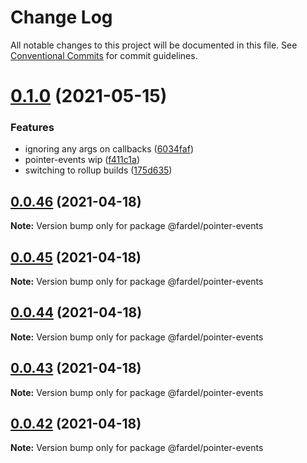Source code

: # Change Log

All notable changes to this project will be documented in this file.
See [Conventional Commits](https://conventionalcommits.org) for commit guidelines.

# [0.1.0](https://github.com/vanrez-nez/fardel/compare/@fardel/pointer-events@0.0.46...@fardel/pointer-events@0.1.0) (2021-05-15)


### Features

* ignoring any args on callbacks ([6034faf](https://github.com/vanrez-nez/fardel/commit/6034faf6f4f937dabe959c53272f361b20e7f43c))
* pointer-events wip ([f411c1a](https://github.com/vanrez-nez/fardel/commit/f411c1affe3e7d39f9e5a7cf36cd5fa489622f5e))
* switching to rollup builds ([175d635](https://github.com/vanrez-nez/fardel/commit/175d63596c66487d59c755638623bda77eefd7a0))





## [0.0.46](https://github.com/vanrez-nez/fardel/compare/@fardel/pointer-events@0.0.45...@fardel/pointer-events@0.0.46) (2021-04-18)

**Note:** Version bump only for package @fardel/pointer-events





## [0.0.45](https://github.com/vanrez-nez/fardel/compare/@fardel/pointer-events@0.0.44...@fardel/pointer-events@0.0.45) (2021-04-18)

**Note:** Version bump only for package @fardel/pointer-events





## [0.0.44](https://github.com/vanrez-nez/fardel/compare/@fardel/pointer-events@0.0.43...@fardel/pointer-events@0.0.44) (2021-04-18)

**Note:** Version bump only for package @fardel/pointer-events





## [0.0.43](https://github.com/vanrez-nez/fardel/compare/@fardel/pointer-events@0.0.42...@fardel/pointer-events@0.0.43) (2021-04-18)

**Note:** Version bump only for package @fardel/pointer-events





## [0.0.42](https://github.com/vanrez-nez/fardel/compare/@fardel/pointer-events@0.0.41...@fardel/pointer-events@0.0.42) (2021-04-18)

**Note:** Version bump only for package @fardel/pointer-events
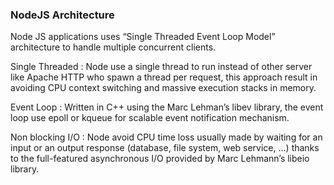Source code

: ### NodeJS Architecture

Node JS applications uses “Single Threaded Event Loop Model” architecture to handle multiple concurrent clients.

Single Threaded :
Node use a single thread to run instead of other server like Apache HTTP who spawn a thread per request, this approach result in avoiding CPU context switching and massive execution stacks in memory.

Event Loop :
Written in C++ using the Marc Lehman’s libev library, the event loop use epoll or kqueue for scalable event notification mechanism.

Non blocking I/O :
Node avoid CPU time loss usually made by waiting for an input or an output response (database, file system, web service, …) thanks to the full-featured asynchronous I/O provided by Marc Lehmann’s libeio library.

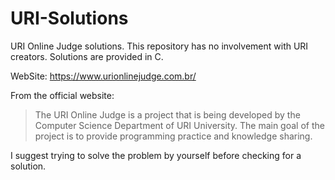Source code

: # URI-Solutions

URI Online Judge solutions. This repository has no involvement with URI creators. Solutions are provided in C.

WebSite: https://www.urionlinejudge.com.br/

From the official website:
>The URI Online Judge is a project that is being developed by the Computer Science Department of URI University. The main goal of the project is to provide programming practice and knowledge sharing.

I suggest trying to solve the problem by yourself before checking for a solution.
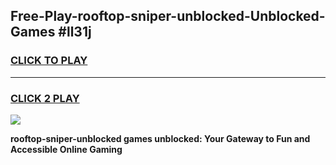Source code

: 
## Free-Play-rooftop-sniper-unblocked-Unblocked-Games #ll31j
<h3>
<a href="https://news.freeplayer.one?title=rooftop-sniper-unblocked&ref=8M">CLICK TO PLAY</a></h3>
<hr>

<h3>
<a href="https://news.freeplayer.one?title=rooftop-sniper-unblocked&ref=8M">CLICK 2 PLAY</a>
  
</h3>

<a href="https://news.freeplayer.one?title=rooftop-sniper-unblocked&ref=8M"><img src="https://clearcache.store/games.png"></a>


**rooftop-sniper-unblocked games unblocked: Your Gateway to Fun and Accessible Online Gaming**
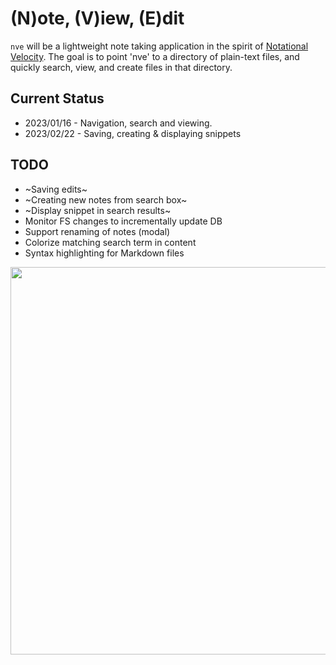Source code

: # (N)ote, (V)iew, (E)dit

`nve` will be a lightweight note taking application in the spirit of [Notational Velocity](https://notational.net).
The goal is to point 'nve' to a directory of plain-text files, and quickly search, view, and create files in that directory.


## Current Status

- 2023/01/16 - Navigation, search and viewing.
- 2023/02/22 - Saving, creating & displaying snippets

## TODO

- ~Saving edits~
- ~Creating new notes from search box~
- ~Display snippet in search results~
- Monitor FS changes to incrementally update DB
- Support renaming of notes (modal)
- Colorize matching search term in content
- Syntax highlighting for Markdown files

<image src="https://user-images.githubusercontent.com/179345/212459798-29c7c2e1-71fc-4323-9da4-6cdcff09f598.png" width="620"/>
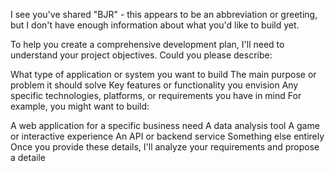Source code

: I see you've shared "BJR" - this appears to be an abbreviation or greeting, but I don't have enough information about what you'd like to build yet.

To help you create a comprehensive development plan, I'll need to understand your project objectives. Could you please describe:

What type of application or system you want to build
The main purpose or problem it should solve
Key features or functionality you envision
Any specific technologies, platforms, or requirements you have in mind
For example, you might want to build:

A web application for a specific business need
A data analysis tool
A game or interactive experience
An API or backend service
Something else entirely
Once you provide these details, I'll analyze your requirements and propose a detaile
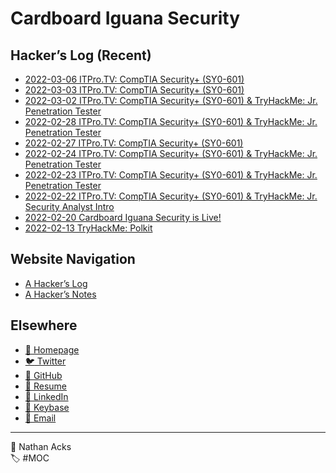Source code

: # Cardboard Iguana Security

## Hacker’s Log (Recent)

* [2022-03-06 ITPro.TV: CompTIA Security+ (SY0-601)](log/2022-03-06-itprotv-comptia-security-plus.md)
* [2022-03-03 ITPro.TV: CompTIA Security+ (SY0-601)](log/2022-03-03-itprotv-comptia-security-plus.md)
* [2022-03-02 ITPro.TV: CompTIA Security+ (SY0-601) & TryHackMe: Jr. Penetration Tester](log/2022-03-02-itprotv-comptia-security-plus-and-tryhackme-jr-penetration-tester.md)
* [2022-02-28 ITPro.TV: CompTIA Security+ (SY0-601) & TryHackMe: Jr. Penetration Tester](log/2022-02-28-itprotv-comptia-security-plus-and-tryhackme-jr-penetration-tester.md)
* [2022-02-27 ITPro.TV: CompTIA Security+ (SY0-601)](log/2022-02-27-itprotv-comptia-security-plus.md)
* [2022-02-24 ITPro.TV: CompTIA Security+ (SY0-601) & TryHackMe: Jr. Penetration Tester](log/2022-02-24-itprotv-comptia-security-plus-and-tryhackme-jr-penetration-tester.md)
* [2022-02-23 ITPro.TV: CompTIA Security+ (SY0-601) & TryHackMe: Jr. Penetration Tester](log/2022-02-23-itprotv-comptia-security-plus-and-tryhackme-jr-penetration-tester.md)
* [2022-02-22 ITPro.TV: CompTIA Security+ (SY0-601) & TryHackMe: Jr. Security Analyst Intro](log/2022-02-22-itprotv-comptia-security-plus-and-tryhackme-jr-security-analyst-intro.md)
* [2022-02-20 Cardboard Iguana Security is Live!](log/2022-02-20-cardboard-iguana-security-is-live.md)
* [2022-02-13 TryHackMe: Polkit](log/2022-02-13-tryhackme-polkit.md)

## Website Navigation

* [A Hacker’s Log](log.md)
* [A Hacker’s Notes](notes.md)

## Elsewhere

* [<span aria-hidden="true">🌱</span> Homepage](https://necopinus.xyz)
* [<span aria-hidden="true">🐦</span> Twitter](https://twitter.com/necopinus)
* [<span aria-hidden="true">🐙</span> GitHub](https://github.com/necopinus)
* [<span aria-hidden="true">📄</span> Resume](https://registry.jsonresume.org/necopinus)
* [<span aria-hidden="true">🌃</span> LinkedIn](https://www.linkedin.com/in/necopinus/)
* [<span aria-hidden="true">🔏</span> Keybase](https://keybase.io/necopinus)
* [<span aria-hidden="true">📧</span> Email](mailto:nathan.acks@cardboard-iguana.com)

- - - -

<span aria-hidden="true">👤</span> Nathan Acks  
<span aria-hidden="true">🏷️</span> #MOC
• • • •
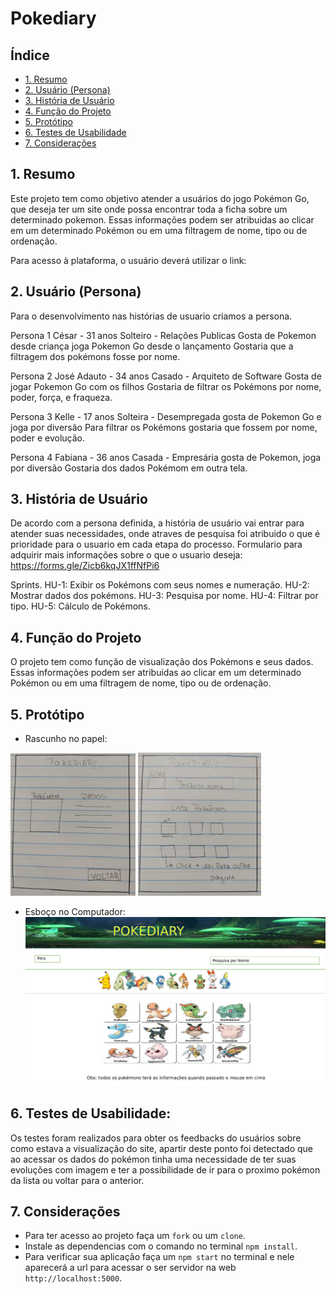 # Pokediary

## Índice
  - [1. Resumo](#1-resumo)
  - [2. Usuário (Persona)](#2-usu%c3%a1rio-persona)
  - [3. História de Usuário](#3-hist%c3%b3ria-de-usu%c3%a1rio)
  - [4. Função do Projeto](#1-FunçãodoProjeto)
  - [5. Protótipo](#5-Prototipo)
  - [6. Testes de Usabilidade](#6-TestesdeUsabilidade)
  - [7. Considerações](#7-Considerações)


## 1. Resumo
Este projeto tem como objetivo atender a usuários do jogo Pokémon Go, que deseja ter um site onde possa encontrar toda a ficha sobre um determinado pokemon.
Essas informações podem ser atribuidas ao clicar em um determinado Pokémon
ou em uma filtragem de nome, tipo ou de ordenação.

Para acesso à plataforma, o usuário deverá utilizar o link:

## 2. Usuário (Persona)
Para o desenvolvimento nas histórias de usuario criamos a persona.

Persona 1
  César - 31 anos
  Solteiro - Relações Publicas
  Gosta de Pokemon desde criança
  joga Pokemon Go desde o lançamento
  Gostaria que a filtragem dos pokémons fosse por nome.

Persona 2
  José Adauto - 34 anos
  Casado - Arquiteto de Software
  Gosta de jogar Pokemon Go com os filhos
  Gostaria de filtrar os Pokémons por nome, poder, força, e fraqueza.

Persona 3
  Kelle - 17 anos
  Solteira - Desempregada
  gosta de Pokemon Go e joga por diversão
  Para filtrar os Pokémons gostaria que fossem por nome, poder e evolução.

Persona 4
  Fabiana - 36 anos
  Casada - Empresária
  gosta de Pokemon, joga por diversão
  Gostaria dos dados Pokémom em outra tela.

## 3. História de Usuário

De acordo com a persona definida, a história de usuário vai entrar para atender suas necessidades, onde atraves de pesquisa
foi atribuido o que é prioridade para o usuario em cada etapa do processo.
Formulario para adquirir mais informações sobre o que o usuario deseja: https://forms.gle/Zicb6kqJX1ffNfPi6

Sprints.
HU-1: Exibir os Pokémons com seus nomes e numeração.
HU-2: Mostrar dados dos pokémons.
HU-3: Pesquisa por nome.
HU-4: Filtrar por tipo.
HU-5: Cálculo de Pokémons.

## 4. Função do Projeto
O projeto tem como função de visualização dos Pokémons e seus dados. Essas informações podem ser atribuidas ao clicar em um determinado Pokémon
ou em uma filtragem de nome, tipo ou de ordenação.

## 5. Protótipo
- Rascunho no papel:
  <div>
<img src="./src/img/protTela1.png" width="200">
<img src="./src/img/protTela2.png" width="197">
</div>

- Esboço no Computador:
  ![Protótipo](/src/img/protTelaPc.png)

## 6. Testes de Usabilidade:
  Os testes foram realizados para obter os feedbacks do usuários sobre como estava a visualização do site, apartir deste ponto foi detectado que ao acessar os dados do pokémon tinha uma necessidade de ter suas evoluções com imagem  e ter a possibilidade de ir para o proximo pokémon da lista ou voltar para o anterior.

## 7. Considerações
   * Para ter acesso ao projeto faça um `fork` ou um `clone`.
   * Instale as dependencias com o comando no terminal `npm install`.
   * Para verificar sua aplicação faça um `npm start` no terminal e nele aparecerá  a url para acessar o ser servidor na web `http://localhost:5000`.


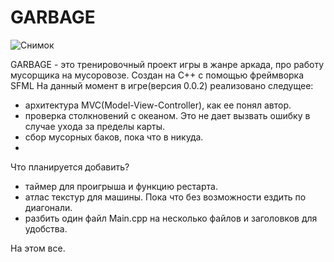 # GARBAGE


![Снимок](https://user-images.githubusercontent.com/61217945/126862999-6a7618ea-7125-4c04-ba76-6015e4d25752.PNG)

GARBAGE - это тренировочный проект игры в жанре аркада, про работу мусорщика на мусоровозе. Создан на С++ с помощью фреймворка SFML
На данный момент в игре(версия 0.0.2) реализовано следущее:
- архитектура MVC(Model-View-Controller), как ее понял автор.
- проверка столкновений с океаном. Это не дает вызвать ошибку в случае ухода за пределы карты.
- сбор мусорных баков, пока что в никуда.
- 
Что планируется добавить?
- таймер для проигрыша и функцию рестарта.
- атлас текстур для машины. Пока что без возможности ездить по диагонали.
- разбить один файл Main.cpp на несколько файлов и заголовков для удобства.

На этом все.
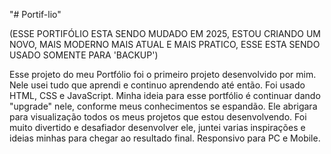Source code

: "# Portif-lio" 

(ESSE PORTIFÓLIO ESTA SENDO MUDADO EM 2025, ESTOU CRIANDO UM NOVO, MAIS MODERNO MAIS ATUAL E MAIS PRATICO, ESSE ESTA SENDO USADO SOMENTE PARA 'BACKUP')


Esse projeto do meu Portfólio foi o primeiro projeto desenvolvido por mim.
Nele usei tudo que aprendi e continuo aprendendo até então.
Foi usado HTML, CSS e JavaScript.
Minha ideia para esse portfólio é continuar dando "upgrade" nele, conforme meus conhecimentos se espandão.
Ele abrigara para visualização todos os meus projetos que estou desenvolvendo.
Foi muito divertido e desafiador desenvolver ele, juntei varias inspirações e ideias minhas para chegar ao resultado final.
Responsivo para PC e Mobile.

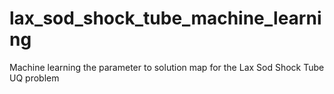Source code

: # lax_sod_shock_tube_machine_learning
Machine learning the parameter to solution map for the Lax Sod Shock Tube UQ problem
• • • •
→ Work to be completed
Copy word for word only the lines above from the one with "Node JS applications" through the one with "(N)ote, (V)iew, (E)dit". Leave pictures out.

→ Problem solution
Node JS applications uses “Single Threaded Event Loop Model” architecture to handle multiple concurrent clients.

Single Threaded :
Node use a single thread to run instead of other server like Apache HTTP who spawn a thread per request, this approach result in avoiding CPU context switching and massive execution stacks in memory.

Event Loop :
Written in C++ using the Marc Lehman’s libev library, the event loop use epoll or kqueue for scalable event notification mechanism.

Non blocking I/O :
Node avoid CPU time loss usually made by waiting for an input or an output response (database, file system, web service, …) thanks to the full-featured asynchronous I/O provided by Marc Lehmann’s libeio library.

Source code

: # URI-Solutions

URI Online Judge solutions. This repository has no involvement with URI creators. Solutions are provided in C.

WebSite: https://www.urionlinejudge.com.br/

From the official website:
>The URI Online Judge is a project that is being developed by the Computer Science Department of URI University. The main goal of the project is to provide programming practice and knowledge sharing.

I suggest trying to solve the problem by yourself before checking for a solution.
Source code

: 
## Free-Play-rooftop-sniper-unblocked-Unblocked-Games #ll31j
<h3>
<a href="https://news.freeplayer.one?title=rooftop-sniper-unblocked&ref=8M">CLICK TO PLAY</a></h3>
<hr>

<h3>
<a href="https://news.freeplayer.one?title=rooftop-sniper-unblocked&ref=8M">CLICK 2 PLAY</a>
  
</h3>

<a href="https://news.freeplayer.one?title=rooftop-sniper-unblocked&ref=8M"><img src="https://clearcache.store/games.png"></a>


**rooftop-sniper-unblocked games unblocked: Your Gateway to Fun and Accessible Online Gaming**
Source code

: # (N)ote, (V)iew, (E)dit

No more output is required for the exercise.